[Task directions]
From the material below, copy out each line with the word "January" in it.

[Records provided]
········

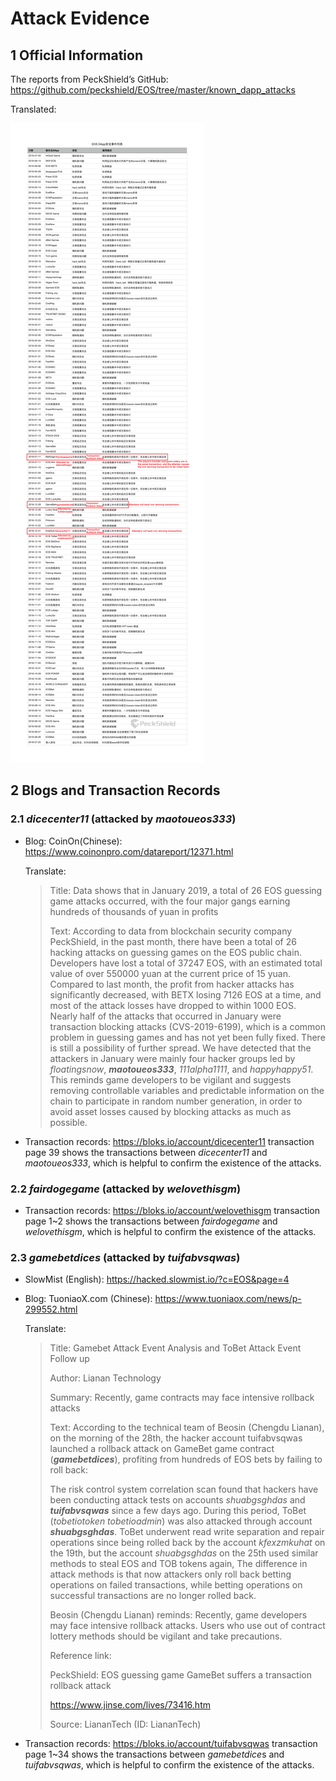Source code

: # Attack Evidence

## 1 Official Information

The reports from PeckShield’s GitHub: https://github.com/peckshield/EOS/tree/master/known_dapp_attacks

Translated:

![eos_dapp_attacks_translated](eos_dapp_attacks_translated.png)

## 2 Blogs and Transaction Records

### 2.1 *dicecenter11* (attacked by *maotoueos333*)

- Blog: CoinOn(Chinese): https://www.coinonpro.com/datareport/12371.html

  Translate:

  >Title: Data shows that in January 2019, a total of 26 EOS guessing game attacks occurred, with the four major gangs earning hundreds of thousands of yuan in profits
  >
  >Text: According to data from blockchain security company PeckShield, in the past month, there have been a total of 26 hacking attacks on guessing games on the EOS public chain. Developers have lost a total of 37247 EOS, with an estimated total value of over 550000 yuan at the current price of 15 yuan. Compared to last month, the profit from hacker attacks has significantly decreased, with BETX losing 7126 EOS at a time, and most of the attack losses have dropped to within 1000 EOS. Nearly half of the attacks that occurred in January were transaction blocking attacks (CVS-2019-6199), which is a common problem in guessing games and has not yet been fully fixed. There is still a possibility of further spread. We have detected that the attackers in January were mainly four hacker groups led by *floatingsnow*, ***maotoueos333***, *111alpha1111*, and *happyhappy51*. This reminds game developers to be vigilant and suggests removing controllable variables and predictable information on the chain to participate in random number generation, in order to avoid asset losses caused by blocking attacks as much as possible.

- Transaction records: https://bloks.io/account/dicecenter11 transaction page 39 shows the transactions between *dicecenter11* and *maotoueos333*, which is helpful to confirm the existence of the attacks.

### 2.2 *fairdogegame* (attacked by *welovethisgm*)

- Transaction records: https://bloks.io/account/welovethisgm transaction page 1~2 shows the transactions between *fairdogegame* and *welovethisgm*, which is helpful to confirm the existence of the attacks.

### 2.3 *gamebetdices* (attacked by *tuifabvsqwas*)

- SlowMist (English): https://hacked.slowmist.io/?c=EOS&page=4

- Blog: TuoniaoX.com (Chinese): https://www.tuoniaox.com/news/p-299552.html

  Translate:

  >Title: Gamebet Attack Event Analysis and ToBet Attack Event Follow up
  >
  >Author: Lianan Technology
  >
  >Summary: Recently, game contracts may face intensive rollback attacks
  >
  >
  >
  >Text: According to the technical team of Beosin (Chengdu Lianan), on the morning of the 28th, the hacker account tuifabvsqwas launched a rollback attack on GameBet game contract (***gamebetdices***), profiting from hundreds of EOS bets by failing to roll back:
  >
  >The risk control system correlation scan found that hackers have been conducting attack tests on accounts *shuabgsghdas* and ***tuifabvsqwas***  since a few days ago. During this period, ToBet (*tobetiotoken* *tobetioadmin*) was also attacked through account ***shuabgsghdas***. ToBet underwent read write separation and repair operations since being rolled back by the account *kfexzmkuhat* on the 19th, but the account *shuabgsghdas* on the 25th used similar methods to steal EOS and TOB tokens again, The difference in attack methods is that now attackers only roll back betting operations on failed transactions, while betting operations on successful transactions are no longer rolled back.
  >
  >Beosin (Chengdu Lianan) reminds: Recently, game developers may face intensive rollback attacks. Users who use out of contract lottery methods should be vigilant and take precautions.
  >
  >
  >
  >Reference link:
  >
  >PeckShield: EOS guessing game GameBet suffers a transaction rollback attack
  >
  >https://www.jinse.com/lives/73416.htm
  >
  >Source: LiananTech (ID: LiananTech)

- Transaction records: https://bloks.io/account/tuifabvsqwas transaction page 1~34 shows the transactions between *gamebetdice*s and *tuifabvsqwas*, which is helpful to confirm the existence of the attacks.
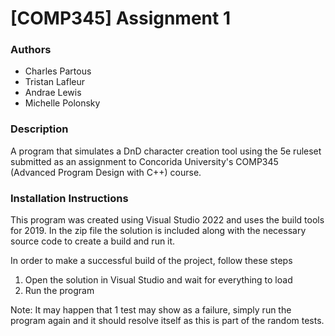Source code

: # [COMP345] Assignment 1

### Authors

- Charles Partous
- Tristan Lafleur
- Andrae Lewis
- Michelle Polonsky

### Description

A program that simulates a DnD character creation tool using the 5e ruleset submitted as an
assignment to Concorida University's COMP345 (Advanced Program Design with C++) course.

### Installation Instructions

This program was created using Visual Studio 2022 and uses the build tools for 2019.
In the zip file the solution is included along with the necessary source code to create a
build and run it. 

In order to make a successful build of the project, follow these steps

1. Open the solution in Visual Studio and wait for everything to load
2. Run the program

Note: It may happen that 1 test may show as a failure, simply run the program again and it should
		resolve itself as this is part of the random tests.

········

[Result of the task]
  >Title: Data shows that in January 2019, a total of 26 EOS guessing game attacks occurred, with the four major gangs earning hundreds of thousands of yuan in profits
  >Text: According to data from blockchain security company PeckShield, in the past month, there have been a total of 26 hacking attacks on guessing games on the EOS public chain. Developers have lost a total of 37247 EOS, with an estimated total value of over 550000 yuan at the current price of 15 yuan. Compared to last month, the profit from hacker attacks has significantly decreased, with BETX losing 7126 EOS at a time, and most of the attack losses have dropped to within 1000 EOS. Nearly half of the attacks that occurred in January were transaction blocking attacks (CVS-2019-6199), which is a common problem in guessing games and has not yet been fully fixed. There is still a possibility of further spread. We have detected that the attackers in January were mainly four hacker groups led by *floatingsnow*, ***maotoueos333***, *111alpha1111*, and *happyhappy51*. This reminds game developers to be vigilant and suggests removing controllable variables and predictable information on the chain to participate in random number generation, in order to avoid asset losses caused by blocking attacks as much as possible.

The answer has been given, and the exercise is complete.